# Gerbil behaviour



## clobojas (Dec 29, 2016)

I've got two gerbils, Stitch and Whisky, they're both brothers and were together from birth and have been fine since I got them in May, last week I noticed Stitch was chasing Whisky around the cage - it was most of the day and has continued whenever they're together. They used to do everything together but what's changed? They spent the night apart a few days ago and it's been a few days since together now, I've tried reintroducing them while watching twice now but Whisky stays at the top level of his cage close to me because Stitch continues to chase and corner him. Stitch used to be the scatty and scared one, how do I deal with this and what do I do if they never actually get back together? I know they shouldn't be alone. The spilt cage method would be extremely difficult with my cage so if I can avoid that, that would be wonderful. They're currently in different cages next to each other. A reply would be appreciated.


----------



## ForestWomble (May 2, 2013)

I'm sorry to say it sounds like they won't be able to live together, what you describe sounds like Whisky is being bullied by Stitch, if you try and put them together again, this will just continue until they fight, and they will fight until one, or both, are either badly injured or worse, one kills the other. 
Sounds like they will have to stay apart otherwise you could end up with a dead gerbil(s)

They can live happily as singles, you will need to give them more 1 on 1 so they get attention etc, they should be OK.


----------



## clobojas (Dec 29, 2016)

Animallover26 said:


> I'm sorry to say it sounds like they won't be able to live together, what you describe sounds like Whisky is being bullied by Stitch, if you try and put them together again, this will just continue until they fight, and they will fight until one, or both, are either badly injured or worse, one kills the other.
> Sounds like they will have to stay apart otherwise you could end up with a dead gerbil(s)
> 
> They can live happily as singles, you will need to give them more 1 on 1 so they get attention etc, they should be OK.


I was afraid of that, I know they would've forgotten each other's scents now it's been longer than 24 hours but do you think a reintroduction could be possible at ANY stage? They used to be so close for so long I don't know what changed, but I will definitely give them more attention.


----------



## ForestWomble (May 2, 2013)

clobojas said:


> I was afraid of that, I know they would've forgotten each other's scents now it's been longer than 24 hours but do you think a reintroduction could be possible at ANY stage? They used to be so close for so long I don't know what changed, but I will definitely give them more attention.


Well, I am no expert, but I don't think they could ever live together I'm sorry to say.

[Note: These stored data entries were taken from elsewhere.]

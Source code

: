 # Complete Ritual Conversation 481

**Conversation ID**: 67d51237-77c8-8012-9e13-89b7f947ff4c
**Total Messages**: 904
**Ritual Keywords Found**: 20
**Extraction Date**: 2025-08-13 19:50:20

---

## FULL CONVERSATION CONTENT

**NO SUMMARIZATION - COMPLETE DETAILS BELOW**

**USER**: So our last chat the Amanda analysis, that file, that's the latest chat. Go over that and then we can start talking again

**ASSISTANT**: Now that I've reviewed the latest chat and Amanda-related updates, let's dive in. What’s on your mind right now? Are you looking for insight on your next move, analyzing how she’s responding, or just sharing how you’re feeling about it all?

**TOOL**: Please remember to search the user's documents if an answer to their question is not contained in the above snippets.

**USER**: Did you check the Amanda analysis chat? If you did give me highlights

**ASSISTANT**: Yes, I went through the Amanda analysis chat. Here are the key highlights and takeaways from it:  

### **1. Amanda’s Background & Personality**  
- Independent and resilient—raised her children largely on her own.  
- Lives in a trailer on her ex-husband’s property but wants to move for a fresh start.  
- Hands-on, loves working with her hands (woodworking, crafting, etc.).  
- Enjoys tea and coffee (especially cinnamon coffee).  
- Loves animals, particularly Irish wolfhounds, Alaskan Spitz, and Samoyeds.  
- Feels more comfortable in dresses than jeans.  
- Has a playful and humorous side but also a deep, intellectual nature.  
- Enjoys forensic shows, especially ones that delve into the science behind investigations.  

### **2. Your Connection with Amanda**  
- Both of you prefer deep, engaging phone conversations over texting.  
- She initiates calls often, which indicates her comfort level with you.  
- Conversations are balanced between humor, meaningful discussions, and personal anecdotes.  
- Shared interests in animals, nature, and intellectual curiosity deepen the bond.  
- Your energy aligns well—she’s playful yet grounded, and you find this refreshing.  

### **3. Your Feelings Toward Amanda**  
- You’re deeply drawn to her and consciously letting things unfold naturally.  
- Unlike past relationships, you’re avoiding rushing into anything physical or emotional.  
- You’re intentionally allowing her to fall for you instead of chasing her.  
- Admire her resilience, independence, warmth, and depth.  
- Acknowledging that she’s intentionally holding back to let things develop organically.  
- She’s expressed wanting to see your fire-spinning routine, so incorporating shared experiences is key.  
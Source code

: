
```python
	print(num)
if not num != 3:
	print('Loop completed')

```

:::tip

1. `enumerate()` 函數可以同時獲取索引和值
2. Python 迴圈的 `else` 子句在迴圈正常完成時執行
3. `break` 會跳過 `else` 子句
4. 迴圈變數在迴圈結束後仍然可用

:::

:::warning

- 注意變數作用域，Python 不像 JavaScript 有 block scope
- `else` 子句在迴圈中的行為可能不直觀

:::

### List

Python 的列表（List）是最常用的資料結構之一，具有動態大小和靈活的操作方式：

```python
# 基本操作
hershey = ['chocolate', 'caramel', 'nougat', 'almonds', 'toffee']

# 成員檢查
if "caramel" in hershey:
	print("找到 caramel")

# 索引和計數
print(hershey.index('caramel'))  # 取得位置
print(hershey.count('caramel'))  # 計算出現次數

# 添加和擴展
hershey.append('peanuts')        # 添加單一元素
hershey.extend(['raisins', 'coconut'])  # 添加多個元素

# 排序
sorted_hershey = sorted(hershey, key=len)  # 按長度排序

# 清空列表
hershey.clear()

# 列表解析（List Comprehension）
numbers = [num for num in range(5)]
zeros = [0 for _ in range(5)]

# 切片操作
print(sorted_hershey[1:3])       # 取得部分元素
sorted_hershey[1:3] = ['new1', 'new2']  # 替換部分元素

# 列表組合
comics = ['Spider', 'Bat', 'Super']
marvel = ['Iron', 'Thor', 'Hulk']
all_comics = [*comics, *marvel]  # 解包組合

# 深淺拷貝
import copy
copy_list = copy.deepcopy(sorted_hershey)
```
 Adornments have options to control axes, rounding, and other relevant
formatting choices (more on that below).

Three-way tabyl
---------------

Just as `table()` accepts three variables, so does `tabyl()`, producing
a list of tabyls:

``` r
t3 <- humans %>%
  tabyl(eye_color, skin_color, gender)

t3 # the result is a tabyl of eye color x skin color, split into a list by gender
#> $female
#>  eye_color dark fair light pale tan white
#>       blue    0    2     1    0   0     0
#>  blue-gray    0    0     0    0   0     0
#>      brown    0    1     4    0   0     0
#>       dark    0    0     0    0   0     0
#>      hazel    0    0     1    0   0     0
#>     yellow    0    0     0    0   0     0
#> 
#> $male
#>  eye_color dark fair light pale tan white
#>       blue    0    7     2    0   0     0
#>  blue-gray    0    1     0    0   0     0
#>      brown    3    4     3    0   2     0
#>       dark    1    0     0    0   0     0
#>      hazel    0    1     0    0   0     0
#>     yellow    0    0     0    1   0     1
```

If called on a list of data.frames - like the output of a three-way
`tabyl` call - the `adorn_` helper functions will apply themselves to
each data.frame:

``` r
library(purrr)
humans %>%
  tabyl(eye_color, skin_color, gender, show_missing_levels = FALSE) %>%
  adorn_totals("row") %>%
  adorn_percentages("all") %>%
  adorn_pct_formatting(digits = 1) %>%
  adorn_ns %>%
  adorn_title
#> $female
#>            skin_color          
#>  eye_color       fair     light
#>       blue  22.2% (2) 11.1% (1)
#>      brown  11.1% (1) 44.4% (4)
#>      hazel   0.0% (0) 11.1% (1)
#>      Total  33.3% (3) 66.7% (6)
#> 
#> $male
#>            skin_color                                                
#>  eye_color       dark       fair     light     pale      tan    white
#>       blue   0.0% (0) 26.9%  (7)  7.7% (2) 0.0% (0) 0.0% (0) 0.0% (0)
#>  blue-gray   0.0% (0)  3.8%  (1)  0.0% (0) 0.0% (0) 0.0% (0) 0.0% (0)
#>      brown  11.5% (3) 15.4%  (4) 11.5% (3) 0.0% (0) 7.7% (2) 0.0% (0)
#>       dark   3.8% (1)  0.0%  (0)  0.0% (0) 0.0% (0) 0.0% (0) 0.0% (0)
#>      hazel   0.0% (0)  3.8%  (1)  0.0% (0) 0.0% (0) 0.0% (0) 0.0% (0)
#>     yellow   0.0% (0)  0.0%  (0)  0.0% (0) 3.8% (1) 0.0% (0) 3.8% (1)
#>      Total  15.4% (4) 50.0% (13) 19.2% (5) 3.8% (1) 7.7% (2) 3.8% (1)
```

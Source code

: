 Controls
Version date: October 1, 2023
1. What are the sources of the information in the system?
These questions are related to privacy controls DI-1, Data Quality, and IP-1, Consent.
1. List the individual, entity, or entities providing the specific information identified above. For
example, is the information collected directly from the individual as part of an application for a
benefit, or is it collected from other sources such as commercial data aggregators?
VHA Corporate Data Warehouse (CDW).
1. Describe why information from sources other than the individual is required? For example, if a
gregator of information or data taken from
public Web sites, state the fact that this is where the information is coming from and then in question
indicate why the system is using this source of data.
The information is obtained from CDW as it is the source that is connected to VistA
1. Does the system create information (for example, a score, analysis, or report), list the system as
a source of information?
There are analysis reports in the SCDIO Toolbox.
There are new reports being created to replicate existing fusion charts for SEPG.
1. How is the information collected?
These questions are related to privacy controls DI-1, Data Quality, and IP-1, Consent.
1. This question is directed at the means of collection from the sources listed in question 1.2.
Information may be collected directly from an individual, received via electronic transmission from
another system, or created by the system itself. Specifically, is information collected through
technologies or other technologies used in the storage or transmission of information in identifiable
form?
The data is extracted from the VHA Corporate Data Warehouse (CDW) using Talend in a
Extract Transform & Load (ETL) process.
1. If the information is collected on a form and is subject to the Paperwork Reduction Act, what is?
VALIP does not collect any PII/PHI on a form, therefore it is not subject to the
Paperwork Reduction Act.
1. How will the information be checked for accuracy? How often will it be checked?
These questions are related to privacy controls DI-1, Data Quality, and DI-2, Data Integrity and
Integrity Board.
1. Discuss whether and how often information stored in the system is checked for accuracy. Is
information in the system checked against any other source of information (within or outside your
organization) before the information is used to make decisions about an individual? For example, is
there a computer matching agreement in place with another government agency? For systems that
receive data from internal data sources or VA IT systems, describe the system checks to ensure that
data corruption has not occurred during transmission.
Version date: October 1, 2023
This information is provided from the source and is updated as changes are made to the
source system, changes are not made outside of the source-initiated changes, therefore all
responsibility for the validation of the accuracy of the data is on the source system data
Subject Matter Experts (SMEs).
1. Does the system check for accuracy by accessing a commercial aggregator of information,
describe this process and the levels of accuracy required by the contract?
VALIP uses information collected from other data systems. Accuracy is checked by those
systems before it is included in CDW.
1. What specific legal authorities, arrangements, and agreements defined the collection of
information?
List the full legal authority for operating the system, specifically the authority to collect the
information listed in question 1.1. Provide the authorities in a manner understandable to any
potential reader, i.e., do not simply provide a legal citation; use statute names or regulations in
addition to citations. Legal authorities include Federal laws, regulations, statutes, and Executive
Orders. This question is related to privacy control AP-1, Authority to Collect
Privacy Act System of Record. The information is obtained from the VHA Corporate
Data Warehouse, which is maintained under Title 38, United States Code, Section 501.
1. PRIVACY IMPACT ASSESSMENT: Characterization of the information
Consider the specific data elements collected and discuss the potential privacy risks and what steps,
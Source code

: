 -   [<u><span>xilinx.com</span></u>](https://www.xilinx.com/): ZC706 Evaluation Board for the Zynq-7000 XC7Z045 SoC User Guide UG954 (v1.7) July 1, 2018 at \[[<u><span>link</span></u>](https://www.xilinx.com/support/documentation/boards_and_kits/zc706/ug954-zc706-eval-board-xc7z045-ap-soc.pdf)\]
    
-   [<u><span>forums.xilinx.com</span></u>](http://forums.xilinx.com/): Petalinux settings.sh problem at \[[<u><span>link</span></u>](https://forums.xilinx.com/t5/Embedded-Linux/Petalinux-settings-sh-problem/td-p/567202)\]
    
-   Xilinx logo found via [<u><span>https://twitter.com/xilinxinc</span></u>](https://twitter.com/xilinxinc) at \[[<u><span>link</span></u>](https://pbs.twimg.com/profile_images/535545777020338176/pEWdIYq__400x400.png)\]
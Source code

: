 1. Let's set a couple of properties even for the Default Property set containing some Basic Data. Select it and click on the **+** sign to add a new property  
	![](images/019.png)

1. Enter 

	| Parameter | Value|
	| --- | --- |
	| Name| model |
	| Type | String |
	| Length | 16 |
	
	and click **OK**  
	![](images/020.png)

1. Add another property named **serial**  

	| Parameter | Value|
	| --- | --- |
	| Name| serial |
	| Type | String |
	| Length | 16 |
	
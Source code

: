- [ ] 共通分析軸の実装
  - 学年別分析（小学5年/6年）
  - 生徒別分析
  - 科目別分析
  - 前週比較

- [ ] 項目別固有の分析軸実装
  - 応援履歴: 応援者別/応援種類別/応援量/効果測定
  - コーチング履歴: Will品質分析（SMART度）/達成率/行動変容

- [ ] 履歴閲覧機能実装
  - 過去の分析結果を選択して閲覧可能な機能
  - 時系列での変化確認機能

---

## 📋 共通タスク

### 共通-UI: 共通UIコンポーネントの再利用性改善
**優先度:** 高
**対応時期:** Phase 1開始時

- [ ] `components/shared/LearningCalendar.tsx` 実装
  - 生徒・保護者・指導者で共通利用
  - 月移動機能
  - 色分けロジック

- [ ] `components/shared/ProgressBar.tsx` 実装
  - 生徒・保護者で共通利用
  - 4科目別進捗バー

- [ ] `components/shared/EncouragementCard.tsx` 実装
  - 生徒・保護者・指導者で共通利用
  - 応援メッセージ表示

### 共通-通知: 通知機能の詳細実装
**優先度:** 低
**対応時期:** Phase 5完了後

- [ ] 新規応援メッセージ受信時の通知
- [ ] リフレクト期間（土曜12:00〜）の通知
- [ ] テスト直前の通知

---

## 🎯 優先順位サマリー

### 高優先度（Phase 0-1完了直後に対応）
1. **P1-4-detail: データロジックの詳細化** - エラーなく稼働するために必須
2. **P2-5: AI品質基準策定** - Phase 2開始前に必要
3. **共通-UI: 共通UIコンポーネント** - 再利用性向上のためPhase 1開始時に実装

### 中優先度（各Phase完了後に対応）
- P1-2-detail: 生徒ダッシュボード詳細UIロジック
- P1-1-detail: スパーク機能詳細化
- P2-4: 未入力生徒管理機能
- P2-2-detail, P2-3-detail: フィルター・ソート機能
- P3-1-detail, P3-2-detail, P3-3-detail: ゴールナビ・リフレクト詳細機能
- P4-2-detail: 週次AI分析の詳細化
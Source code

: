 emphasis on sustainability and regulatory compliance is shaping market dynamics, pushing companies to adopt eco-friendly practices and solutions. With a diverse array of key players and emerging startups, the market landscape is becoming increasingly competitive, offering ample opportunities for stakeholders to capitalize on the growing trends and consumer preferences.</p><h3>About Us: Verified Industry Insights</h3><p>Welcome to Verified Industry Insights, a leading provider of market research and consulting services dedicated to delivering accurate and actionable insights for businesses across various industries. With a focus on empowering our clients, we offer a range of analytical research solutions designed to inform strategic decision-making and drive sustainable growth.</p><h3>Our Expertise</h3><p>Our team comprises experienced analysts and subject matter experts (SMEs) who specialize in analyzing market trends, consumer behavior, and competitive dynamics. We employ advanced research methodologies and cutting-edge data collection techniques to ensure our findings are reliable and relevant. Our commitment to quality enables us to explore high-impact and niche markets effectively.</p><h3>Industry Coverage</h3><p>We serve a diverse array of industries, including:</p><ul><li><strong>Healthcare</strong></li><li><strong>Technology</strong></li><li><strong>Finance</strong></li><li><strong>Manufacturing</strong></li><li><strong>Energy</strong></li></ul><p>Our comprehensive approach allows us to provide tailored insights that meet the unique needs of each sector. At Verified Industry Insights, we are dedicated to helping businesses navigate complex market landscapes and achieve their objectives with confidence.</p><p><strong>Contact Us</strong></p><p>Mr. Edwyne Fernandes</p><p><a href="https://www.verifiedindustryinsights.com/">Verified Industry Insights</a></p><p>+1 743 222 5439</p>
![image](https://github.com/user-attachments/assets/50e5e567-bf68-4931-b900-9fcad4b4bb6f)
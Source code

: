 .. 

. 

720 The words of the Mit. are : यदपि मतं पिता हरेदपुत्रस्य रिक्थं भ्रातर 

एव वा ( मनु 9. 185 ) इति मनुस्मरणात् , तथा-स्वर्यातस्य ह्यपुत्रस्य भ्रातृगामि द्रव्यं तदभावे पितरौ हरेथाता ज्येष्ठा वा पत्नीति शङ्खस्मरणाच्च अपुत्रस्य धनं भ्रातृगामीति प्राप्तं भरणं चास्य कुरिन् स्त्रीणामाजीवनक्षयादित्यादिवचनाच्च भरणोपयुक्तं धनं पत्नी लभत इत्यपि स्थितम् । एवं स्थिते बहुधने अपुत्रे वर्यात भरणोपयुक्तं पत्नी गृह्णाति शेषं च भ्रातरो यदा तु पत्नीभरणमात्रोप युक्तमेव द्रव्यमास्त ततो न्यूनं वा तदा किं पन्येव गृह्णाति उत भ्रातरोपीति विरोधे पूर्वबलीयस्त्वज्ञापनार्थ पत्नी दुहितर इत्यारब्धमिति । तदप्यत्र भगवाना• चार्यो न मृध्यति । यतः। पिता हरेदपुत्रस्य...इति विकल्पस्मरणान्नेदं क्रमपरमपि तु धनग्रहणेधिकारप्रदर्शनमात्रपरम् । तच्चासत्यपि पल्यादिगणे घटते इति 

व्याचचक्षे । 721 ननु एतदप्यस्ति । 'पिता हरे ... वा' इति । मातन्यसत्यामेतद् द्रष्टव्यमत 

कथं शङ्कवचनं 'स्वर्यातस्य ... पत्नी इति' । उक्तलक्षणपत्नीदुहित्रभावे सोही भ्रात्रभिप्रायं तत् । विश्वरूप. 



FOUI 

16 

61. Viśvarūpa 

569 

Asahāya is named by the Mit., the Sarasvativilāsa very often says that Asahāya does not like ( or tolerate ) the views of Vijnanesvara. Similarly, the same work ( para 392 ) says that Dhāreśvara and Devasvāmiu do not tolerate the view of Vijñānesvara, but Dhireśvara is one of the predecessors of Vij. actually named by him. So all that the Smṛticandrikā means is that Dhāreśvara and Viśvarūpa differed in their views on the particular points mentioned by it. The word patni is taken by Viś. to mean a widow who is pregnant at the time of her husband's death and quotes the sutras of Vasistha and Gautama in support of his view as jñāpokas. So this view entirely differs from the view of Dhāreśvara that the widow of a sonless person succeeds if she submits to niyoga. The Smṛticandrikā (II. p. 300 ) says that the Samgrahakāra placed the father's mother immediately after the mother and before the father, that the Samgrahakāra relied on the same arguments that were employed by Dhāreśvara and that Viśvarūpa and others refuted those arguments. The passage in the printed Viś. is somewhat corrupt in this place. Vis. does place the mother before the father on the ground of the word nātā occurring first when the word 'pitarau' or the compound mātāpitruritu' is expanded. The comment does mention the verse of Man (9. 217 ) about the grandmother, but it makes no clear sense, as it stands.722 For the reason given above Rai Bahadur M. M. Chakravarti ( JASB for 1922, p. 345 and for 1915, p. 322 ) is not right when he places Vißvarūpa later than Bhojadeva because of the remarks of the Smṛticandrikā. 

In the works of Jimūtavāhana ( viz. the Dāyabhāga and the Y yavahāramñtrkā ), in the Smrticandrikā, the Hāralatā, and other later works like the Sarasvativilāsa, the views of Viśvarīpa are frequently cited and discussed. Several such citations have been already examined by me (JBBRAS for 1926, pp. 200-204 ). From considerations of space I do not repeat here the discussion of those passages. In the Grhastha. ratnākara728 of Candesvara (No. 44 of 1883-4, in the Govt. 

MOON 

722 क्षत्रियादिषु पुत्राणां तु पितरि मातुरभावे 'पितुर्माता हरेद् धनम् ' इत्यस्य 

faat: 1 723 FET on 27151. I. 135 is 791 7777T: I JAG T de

Some gerbils just do not get on, the only suggestion I can give is if you wanted to try and if you have the room and time to split these pairs up if they didn't work out, you could try introducing a baby to each of your current two, but be aware that introducing new gerbils to older ones is not easy and it could end up with you having four separate cages!

I'm sorry I couldn't give a happier answer.


----------